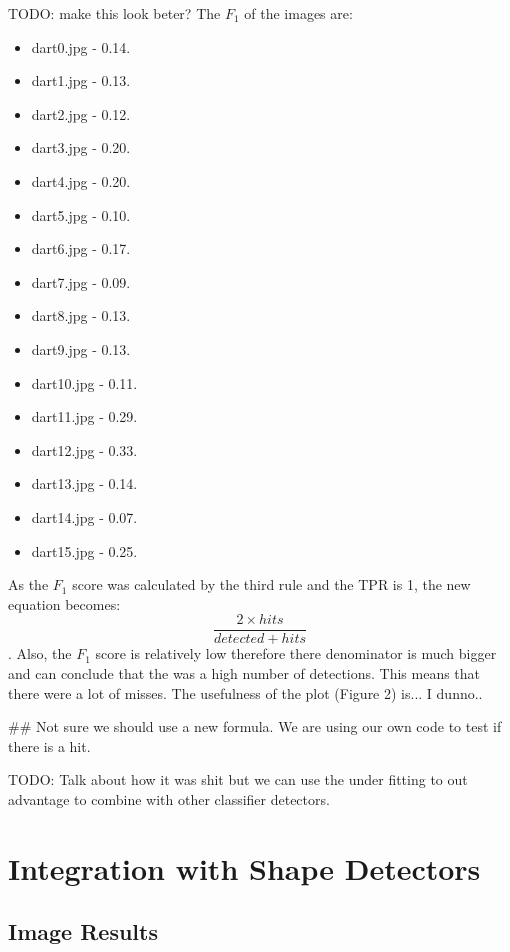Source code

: \documentclass[a4paper]{article}
\begin{document}
TODO: make this look beter?
The \(F_{1}\) of the images are:
\begin{multicols}{4}
    \begin{itemize}
		\item dart0.jpg - 0.14.
        \item dart1.jpg - 0.13.
        \item dart2.jpg - 0.12.
        \item dart3.jpg - 0.20.
        \item dart4.jpg - 0.20.
        \item dart5.jpg - 0.10.
        \item dart6.jpg - 0.17.
        \item dart7.jpg - 0.09.
        \item dart8.jpg - 0.13.
        \item dart9.jpg - 0.13.
        \item dart10.jpg - 0.11.
        \item dart11.jpg - 0.29.
        \item dart12.jpg - 0.33.
        \item dart13.jpg - 0.14.
        \item dart14.jpg - 0.07.
        \item dart15.jpg - 0.25.
    \end{itemize}
\end{multicols}

As the \(F_{1}\) score was calculated by the third rule and the TPR is 1, the
new equation becomes: \[\frac{2 \times hits}{detected + hits}\]. Also, the
\(F_{1}\) score is relatively low therefore there denominator is much bigger
and can conclude that the was a high number of detections. This means that
there were a lot of misses. The usefulness of the plot (Figure 2) is... I
dunno..

## Not sure we should use a new formula. We are using our own code to test if
there is a hit.

TODO: Talk about how it was shit but we can use the under fitting to out
advantage to combine with other classifier detectors.

\section{Integration with Shape Detectors}
\subsection*{Image Results}
\end{document}
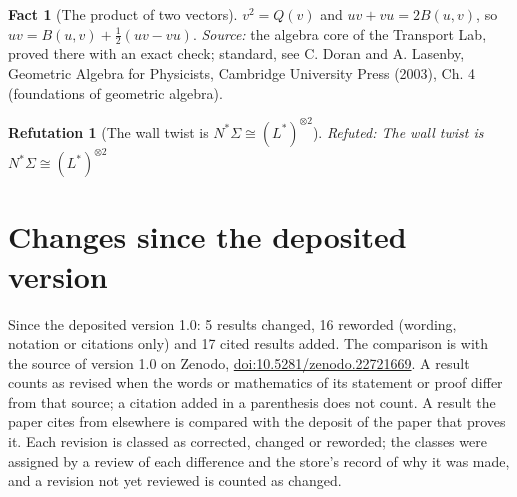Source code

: \documentclass[11pt]{article}
\newtheorem{refutation}[theorem]{Refutation}
\theoremstyle{definition}
\newtheorem{fact}[theorem]{Fact}
\theoremstyle{plain}
\begin{document}
\begin{fact}[The product of two vectors]\label{c:std-algebra.vector-squares}
$v^{2} = Q(v)$ and $uv + vu = 2B(u, v)$, so $uv = B(u, v) + \tfrac12(uv - vu)$.
\emph{Source:} the algebra core of the Transport Lab, proved there with an exact check; standard, see C. Doran and A. Lasenby, Geometric Algebra for Physicists, Cambridge University Press (2003), Ch. 4 (foundations of geometric algebra).
\end{fact}

\begin{refutation}[The wall twist is $N^{*}\Sigma \cong (L^{*})^{\otimes 2}$]\label{c:refuted.the-wall-twist-is}
Refuted: The wall twist is $N^{*}\Sigma \cong (L^{*})^{\otimes 2}$
\end{refutation}

\section*{Changes since the deposited version}
Since the deposited version 1.0: 5 results changed, 16 reworded (wording, notation or citations only) and 17 cited results added. The comparison is with the source of version 1.0 on Zenodo, \href{https://doi.org/10.5281/zenodo.22721669}{doi:10.5281/zenodo.22721669}. A result counts as revised when the words or mathematics of its statement or proof differ from that source; a citation added in a parenthesis does not count. A result the paper cites from elsewhere is compared with the deposit of the paper that proves it. Each revision is classed as corrected, changed or reworded; the classes were assigned by a review of each difference and the store's record of why it was made, and a revision not yet reviewed is counted as changed.
\end{document}

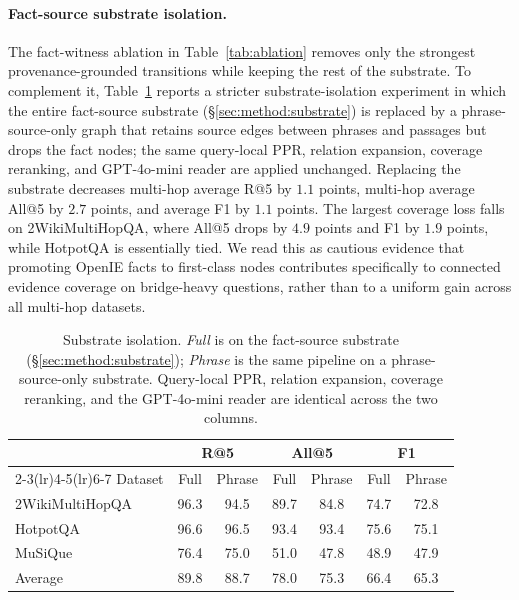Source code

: \paragraph{Fact-source substrate isolation.}
The fact-witness ablation in Table~\ref{tab:ablation} removes only
the strongest provenance-grounded transitions while keeping the rest
of the substrate. To complement it, Table~\ref{tab:substrate-iso}
reports a stricter substrate-isolation experiment in which the entire
fact-source substrate (\S\ref{sec:method:substrate}) is replaced by a
phrase-source-only graph that retains source edges between phrases
and passages but drops the fact nodes; the same query-local PPR,
relation expansion, coverage reranking, and GPT-4o-mini reader are
applied unchanged. Replacing the substrate decreases multi-hop
average R@5 by $1.1$ points, multi-hop average All@5 by $2.7$
points, and average F1 by $1.1$ points. The largest coverage loss
falls on 2WikiMultiHopQA, where All@5 drops by $4.9$ points and F1
by $1.9$ points, while HotpotQA is essentially tied. We read this
as cautious evidence that promoting OpenIE facts to first-class
nodes contributes specifically to connected evidence coverage on
bridge-heavy questions, rather than to a uniform gain across all
multi-hop datasets.

\begin{table}[t]
\centering
\small
\setlength{\tabcolsep}{3pt}
\begin{tabular}{lccc ccc}
\toprule
& \multicolumn{2}{c}{R@5} & \multicolumn{2}{c}{All@5} & \multicolumn{2}{c}{F1} \\
\cmidrule(lr){2-3}\cmidrule(lr){4-5}\cmidrule(lr){6-7}
Dataset & Full & Phrase & Full & Phrase & Full & Phrase \\
\midrule
2WikiMultiHopQA & 96.3 & 94.5 & 89.7 & 84.8 & 74.7 & 72.8 \\
HotpotQA        & 96.6 & 96.5 & 93.4 & 93.4 & 75.6 & 75.1 \\
MuSiQue         & 76.4 & 75.0 & 51.0 & 47.8 & 48.9 & 47.9 \\
\midrule
Average         & 89.8 & 88.7 & 78.0 & 75.3 & 66.4 & 65.3 \\
\bottomrule
\end{tabular}
\caption{Substrate isolation. \emph{Full} is \methodname{} on the
fact-source substrate (\S\ref{sec:method:substrate}); \emph{Phrase} is
the same pipeline on a phrase-source-only substrate. Query-local PPR,
relation expansion, coverage reranking, and the GPT-4o-mini reader
are identical across the two columns.}
\label{tab:substrate-iso}
\end{table}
# # # #
What is required — When a line in the listing includes the word "reranking", report that line in full.

Solution to this problem —
relation expansion, coverage reranking, and GPT-4o-mini reader are
relation expansion, coverage reranking, and the GPT-4o-mini reader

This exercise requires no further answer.